Titolo: Angeli Ribelli
Autore: Libba Bray
Pagine: 534
Prezzo:€ 18,50
Editore: Elliot
Data di pubblicazione: 2008

Trama
Chi ha imparato ad amare Gemma Doyle, l’eroina di Una grande e terribile bellezza, troverà nuove emozioni nel secondo volume della trilogia, con Gemma sempre più decisa a ricostituire l’Ordine e distruggere definitivamente Circe. Stavolta però dovrà affrontare un nuovo compito: trovare il Tempio, fonte originaria della magia, e legarvi il potere da lei disperso per i Regni quando ha distrutto le rune. Non sarà un’impresa facile: Kartik e il Rakshana hanno loro progetti segreti che la minacciano, alla Spence compare una nuova inquietante professoressa che potrebbe essere Circe e l’atmosfera natalizia a Londra mette a dura prova la facciata di rispettabilità che Gemma e le sue amiche Felicity e Ann si sono faticosamente costruite. Forze oscure sono all’opera nei Regni, dove le amiche ritrovano Pippi, che potrebbe essere stata corrotta dagli spiriti maligni. Gemma è lacerata tra la sua attrazione per Kartik e il bel Simon, un giovane aristocratico che la corteggia, ed è tormentata da agghiaccianti visioni di tre ragazze che la mettono in guardia da pericoli non meglio specificati. Gorgoni, fantasmi, segreti, misteri, buona società londinese e indomite ribelli in una puntata da lasciare con il fiato sospeso, in attesa del terzo capitolo!

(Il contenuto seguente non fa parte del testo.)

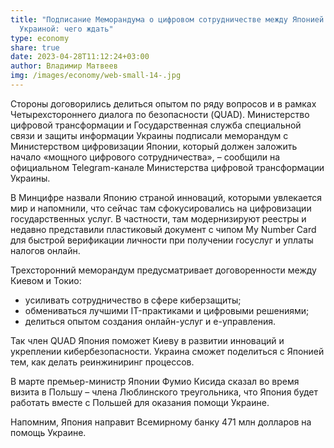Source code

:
 ```yaml
---
title: "Подписание Меморандума о цифровом сотрудничестве между Японией и
  Украиной: чего ждать"
type: economy
share: true
date: 2023-04-28T11:12:24+03:00
author: Владимир Матвеев
img: /images/economy/web-small-14-.jpg
---
```

Стороны договорились делиться опытом по ряду вопросов и в рамках Четырехстороннего диалога по безопасности (QUAD). Министерство цифровой трансформации и Государственная служба специальной связи и защиты информации Украины подписали меморандум с Министерством цифровизации Японии, который должен заложить начало «мощного цифрового сотрудничества», – сообщили на официальном Telegram-канале Министерства цифровой трансформации Украины.

В Минцифре назвали Японию страной инноваций, которыми увлекается мир и напомнили, что сейчас там сфокусировались на цифровизации государственных услуг. В частности, там модернизируют реестры и недавно представили пластиковый документ с чипом My Number Card для быстрой верификации личности при получении госуслуг и уплаты налогов онлайн.

Трехсторонний меморандум предусматривает договоренности между Киевом и Токио:

* усиливать сотрудничество в сфере киберзащиты;
* обмениваться лучшими IT-практиками и цифровыми решениями;
* делиться опытом создания онлайн-услуг и е-управления.

Так член QUAD Япония поможет Киеву в развитии инноваций и укреплении кибербезопасности. Украина сможет поделиться с Японией тем, как делать реинжиниринг процессов.

В марте премьер-министр Японии Фумио Кисида сказал во время визита в Польшу – члена Люблинского треугольника, что Япония будет работать вместе с Польшей для оказания помощи Украине.

Напомним, Япония направит Всемирному банку 471 млн долларов на помощь Украине.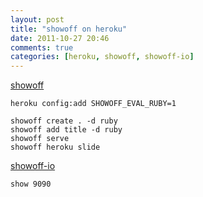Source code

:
```yaml
---
layout: post
title: "showoff on heroku"
date: 2011-10-27 20:46
comments: true
categories: [heroku, showoff, showoff-io]
---
```


[showoff](https://github.com/schacon/showoff)

    heroku config:add SHOWOFF_EVAL_RUBY=1

    showoff create . -d ruby
    showoff add title -d ruby
    showoff serve
    showoff heroku slide

[showoff-io](http://showoff.io/)

    show 9090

Titolo: La rivincita di Gemma
Autore: Libba Bray
Pagine: 662
Prezzo: € 18,50
Editore: Elliot
Data di pubblicazione: 2009

Trama
Incomincia un nuovo anno scolastico e Gemma Doyle, alla soglia dei diciassette anni, si ritrova all’appuntamento con la lugubre Spence Academy. L’Ordine, la misteriosa congrega di cui faceva parte la madre, lotta con il Rakshana per il controllo dei regni, la dimensione magica dove i morti tornano in vita e tutti i desideri, anche i più pericolosi, sembrano realizzarsi. Mentre Pippi, nella sua nuova incarnazione, è sempre più determinata a vendicarsi delle antiche compagne di scuola e qualcuno vuole ricostruire a tutti i costi la maledetta ala est del collegio, Gemma deve affrontare il debutto nella società londinese con le amiche Felicity e Ann, e insieme i suoi sentimenti per Kartik. Tra la realtà e la fantasia, dove si nasconderanno le maggiori insidie? Magie, colpi di scena, tradimenti, amori impossibili, lacrime e sangue e molto altro ancora per un gran finale di trilogia con i fuochi d’artificio. 

Voi avete letto questa trilogia? Cosa ne pensate?